The biggest asset manager in the world might be trying to succeed where all others have failed.
According to an unnamed source, BlackRock, the largest asset management in the world, intends to submit an application for a Bitcoin ETF. This action suggests that BlackRock might eventually enter the cryptocurrency sector.
According to reports, the asset management is thinking about using Coinbase Custody to safeguard digital assets and use pricing information from Coinbase’s spot market. Through this alliance, BlackRock might have access to a dependable infrastructure and data source for its Bitcoin ETF.
In a recent lawsuit, the Securities Exchange Commission (SEC) accused Coinbase of operating as an unregistered exchange among other alleged securities law violations. It is yet unclear how this legal action may affect BlackRock’s ETF application.

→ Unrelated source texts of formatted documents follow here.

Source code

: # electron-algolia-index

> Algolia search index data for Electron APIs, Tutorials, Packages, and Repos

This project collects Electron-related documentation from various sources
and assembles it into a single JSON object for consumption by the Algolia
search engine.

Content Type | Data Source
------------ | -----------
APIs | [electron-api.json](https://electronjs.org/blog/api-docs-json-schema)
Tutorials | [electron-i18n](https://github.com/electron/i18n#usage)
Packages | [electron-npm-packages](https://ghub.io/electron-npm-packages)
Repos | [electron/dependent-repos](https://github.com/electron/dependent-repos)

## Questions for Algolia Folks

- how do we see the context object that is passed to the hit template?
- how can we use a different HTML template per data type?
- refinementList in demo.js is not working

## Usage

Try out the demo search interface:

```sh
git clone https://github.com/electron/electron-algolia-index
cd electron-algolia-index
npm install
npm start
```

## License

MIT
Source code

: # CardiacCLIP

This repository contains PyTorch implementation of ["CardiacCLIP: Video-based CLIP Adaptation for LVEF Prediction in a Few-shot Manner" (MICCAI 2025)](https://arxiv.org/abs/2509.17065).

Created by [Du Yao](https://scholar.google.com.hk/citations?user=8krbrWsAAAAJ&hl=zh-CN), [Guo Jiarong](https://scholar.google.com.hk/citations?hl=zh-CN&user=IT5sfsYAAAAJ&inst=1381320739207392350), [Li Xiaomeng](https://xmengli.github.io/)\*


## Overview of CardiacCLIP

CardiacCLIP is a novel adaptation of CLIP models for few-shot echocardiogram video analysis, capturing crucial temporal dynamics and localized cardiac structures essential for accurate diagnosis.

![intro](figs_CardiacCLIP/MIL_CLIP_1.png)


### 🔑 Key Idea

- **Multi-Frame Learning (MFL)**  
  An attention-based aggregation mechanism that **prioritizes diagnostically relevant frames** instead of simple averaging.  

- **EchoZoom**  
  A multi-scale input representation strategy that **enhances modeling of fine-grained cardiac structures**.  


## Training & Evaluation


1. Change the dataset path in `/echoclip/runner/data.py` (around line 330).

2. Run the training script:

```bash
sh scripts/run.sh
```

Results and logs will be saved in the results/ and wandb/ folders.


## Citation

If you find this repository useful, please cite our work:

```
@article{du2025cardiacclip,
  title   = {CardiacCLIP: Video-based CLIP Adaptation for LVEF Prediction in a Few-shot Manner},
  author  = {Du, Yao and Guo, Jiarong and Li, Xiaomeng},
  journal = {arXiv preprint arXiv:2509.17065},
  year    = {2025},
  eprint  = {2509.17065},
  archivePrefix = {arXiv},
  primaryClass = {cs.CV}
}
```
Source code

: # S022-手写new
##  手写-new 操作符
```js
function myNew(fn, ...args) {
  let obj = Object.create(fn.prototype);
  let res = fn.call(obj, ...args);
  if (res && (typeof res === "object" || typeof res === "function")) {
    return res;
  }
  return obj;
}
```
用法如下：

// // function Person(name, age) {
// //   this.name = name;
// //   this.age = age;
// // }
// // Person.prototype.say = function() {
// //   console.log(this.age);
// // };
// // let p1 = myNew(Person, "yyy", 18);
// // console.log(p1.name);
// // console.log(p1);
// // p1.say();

The SEC has so far rejected every application for a spot Bitcoin ETF, making the adoption of a Bitcoin ETF a divisive issue in the US. The regulatory body has, however, demonstrated openness to Bitcoin futures ETFs, indicating some level of approval for financial products based on cryptocurrencies.
Main reasons for the SEC’s reluctance to approve spot Bitcoin ETFs include worries about market manipulation and the absence of regulatory oversight on many cryptocurrency exchanges. To obtain regulatory clearance for any possible Bitcoin ETF, these problems must be resolved.
BlackRock’s participation in the cryptocurrency industry would be highly important given that it now manages over $9 trillion in assets. Its debut into the Bitcoin ETF market might have a significant effect on investor sentiment and market dynamics.
The trend shows how institutional actors are becoming more interested in cryptocurrencies and how greater mainstream adoption may occur as large financial organizations look into prospects in the digital asset market.